I am aware that incomplete characterizations form a core part of provocative but not outright-false speech.
So I know that I cannot actually know what Yoav means from reading that alone. And you can't know either, not from just reading that. If you claim to be taking a plain interpretation, you're just announcing that you're coming in with the wrong mindset to understand what he means given that he already told you that the rules of provocation apply. You might get lucky and that might have its plainest meaning, but you might not, and you've had fair warning.
That's you being lazy or disingenuous, not me, if either of us is.
Now, if you wanted to object to how it sounds, then you don't need to go any deeper. I think provocation is rather irresponsible in areas which are already far too hot. No issue is hotter than this one right now. So I do fault him for how it sounds.
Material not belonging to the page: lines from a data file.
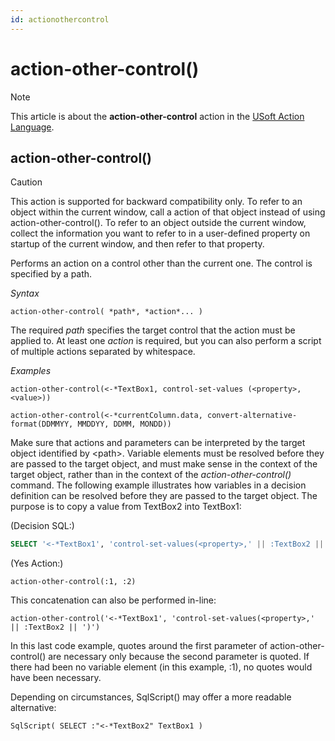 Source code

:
 ```yaml
---
id: actionothercontrol
---
```


# action-other-control()



> [!NOTE]
> This article is about the **action-other-control** action in the [USoft Action Language](/docs/Task%20flow/Action%20Language%20reference/USoft%20Action%20Language.md).

## **action-other-control()**

> [!CAUTION]
> This action is supported for backward compatibility only.
> To refer to an object within the current window, call a action of that object instead of using action-other-control().
> To refer to an object outside the current window, collect the information you want to refer to in a user-defined property on startup of the current window, and then refer to that property.

Performs an action on a control other than the current one. The control is specified by a path.

*Syntax*

```
action-other-control( *path*, *action*... )
```

The required *path* specifies the target control that the action must be applied to. At least one *action* is required, but you can also perform a script of multiple actions separated by whitespace.

*Examples*

```
action-other-control(<-*TextBox1, control-set-values (<property>, <value>))
```

```
action-other-control(<-*currentColumn.data, convert-alternative-format(DDMMYY, MMDDYY, DDMM, MONDD))
```

Make sure that actions and parameters can be interpreted by the target object identified by \<path>. Variable elements must be resolved before they are passed to the target object, and must make sense in the context of the target object, rather than in the context of the *action-other-control()* command. The following example illustrates how variables in a decision definition can be resolved before they are passed to the target object. The purpose is to copy a value from TextBox2 into TextBox1:

(Decision SQL:)

```sql
SELECT '<-*TextBox1', 'control-set-values(<property>,' || :TextBox2 || ')'
```

(Yes Action:)

```
action-other-control(:1, :2)
```

This concatenation can also be performed in-line:

```
action-other-control('<-*TextBox1', 'control-set-values(<property>,' || :TextBox2 || ')')
```

In this last code example, quotes around the first parameter of action-other-control() are necessary only because the second parameter is quoted. If there had been no variable element (in this example, :1), no quotes would have been necessary.

Depending on circumstances, SqlScript() may offer a more readable alternative:

```
SqlScript( SELECT :"<-*TextBox2" TextBox1 )
```

 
But you didn't object to how it sounds but rather what Yoav meant.
"Smearing pro-Palestinian protesters as "pro-Hamas" is a neat little rhetorical trick because it allows you to depict Palestinian civilians as consenting collaborators in their own brutalization" you say (emphasis mine, to indicate that you were relying on meaning).
Can you point to where he's doing such a depiction in the article? (Hint: no, you can't, because he didn't write any such thing.)
Indeed, he wrote, and you therefore claimed you read, the following: "The purposeful dissemination of lies by Pro Palestinian hypocrites causes material damage to all sides. It breeds more hatred against Jews — Jews who have nothing to do with this conflict. It does not do anything to support Palestinian civilians." (Emphasis his.)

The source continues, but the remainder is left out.